(Activity)
Go through the material and copy every line in which "analysis" appears.

___ Given information ___

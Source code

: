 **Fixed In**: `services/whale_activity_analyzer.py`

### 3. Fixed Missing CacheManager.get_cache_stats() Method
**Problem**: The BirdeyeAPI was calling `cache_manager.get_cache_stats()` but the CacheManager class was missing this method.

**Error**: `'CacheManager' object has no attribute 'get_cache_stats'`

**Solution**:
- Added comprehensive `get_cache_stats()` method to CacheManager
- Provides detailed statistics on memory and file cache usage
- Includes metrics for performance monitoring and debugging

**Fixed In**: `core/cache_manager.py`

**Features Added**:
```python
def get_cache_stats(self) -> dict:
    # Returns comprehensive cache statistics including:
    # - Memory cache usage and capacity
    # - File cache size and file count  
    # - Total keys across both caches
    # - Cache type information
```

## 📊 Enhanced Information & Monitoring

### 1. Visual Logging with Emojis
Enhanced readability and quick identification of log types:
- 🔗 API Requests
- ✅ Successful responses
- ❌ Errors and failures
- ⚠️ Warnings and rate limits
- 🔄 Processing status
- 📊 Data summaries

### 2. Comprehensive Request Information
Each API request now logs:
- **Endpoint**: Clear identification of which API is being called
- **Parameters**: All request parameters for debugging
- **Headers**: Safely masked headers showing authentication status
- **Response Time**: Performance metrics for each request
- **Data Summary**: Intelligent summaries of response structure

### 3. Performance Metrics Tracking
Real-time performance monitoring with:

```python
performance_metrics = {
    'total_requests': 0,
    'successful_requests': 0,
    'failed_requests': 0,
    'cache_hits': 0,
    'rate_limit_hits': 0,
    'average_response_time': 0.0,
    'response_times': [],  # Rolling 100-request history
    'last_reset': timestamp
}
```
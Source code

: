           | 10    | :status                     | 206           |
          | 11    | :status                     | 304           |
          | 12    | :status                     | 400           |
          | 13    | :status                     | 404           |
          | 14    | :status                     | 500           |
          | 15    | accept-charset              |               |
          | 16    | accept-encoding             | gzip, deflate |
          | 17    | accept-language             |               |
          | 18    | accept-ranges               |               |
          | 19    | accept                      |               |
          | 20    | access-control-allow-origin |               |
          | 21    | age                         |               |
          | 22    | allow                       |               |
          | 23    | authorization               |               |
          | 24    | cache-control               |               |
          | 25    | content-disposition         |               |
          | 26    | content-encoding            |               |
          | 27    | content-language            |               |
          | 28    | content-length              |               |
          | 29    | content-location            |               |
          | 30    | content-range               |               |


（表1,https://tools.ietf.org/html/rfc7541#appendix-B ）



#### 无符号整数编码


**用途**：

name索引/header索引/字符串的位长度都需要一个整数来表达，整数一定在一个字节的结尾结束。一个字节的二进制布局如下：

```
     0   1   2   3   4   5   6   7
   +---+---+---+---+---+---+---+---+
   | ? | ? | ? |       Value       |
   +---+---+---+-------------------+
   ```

___
___ Given information ___

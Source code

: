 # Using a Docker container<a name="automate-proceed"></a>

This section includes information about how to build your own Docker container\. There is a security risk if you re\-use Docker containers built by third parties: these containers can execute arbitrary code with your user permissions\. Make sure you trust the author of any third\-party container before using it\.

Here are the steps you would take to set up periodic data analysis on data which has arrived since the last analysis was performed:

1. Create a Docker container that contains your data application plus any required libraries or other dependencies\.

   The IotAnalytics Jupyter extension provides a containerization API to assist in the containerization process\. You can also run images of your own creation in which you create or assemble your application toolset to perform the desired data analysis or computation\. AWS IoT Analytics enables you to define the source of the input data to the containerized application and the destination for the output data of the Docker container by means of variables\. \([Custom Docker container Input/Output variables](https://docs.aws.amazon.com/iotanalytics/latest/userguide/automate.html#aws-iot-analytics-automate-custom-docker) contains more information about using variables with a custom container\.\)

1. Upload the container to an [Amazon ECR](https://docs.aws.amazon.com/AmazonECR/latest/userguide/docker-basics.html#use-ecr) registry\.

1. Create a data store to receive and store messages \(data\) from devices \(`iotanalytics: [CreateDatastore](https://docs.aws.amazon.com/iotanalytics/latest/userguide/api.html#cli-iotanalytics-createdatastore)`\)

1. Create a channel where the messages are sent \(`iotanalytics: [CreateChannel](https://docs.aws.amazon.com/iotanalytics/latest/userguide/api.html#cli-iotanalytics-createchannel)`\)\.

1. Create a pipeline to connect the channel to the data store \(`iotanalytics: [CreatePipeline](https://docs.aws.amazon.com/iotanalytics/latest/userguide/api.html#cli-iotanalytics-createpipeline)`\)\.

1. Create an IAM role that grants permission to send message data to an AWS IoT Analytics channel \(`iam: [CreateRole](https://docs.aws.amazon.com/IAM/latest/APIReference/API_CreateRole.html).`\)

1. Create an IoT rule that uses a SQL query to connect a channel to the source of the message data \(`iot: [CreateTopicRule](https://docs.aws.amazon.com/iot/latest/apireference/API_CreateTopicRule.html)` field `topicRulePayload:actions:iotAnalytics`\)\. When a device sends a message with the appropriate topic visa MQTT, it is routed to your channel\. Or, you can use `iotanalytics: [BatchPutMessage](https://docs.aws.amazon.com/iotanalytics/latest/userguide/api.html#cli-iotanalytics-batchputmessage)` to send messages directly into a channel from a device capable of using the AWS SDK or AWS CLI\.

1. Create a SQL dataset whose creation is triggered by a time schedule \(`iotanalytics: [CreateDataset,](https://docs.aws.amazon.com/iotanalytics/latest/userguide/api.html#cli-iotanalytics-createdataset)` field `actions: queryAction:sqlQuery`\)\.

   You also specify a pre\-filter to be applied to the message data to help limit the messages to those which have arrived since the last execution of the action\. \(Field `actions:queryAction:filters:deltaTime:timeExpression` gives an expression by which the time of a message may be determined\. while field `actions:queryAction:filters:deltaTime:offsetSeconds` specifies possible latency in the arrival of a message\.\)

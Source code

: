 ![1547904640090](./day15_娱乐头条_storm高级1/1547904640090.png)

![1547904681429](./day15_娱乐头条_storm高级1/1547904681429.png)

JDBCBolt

___
___ Given information ___

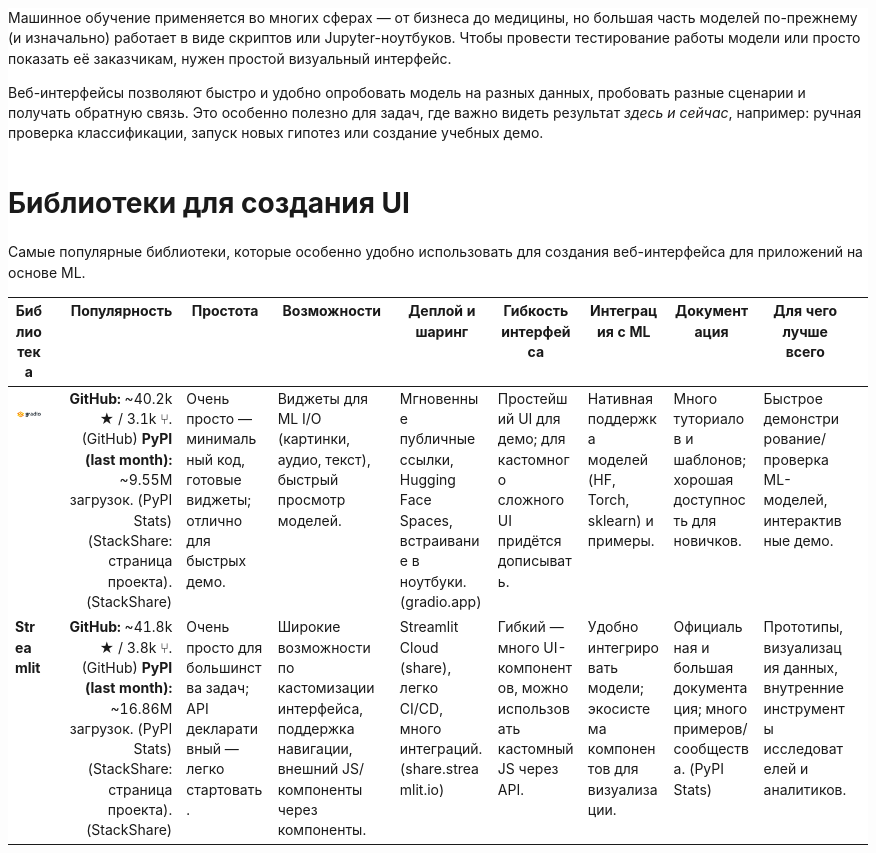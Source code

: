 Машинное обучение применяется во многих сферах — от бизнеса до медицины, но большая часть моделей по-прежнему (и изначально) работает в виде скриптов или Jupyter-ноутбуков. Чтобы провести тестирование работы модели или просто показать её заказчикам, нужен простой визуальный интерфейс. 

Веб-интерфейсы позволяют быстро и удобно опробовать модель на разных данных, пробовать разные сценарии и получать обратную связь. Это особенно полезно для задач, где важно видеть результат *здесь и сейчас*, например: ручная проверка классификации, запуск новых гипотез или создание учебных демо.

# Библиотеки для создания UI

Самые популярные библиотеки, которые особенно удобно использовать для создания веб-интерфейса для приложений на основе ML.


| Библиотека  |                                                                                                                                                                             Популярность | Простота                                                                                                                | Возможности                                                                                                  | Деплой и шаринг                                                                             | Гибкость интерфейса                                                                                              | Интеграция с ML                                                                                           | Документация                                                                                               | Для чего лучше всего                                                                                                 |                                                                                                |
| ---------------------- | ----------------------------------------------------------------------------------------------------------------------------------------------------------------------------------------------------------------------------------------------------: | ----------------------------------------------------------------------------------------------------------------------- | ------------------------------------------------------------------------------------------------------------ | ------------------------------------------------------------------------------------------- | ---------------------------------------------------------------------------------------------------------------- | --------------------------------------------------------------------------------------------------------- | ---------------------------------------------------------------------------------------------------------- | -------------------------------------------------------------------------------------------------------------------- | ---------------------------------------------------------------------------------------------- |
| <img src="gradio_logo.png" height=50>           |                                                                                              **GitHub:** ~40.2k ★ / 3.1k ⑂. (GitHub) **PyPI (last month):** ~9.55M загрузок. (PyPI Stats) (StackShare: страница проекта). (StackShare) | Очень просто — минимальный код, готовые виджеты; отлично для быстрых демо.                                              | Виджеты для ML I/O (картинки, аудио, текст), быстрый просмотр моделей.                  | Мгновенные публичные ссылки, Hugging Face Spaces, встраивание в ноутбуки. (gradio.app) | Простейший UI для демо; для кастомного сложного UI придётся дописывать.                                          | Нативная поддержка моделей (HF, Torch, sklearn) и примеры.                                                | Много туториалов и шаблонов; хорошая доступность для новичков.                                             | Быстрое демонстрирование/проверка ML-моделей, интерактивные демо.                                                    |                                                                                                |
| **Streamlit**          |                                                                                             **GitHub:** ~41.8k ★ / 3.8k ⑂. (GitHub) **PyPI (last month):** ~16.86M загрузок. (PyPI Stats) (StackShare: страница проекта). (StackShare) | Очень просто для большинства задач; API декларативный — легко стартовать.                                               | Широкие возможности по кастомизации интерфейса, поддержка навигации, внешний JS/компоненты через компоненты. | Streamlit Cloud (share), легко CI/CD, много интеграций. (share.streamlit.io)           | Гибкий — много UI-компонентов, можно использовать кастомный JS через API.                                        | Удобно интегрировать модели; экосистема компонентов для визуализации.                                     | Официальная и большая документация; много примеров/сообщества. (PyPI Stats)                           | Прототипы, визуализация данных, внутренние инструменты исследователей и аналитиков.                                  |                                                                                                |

___

(Result of the exercise)
Here are the steps you would take to set up periodic data analysis on data which has arrived since the last analysis was performed:
   The IotAnalytics Jupyter extension provides a containerization API to assist in the containerization process\. You can also run images of your own creation in which you create or assemble your application toolset to perform the desired data analysis or computation\. AWS IoT Analytics enables you to define the source of the input data to the containerized application and the destination for the output data of the Docker container by means of variables\. \([Custom Docker container Input/Output variables](https://docs.aws.amazon.com/iotanalytics/latest/userguide/automate.html#aws-iot-analytics-automate-custom-docker) contains more information about using variables with a custom container\.\)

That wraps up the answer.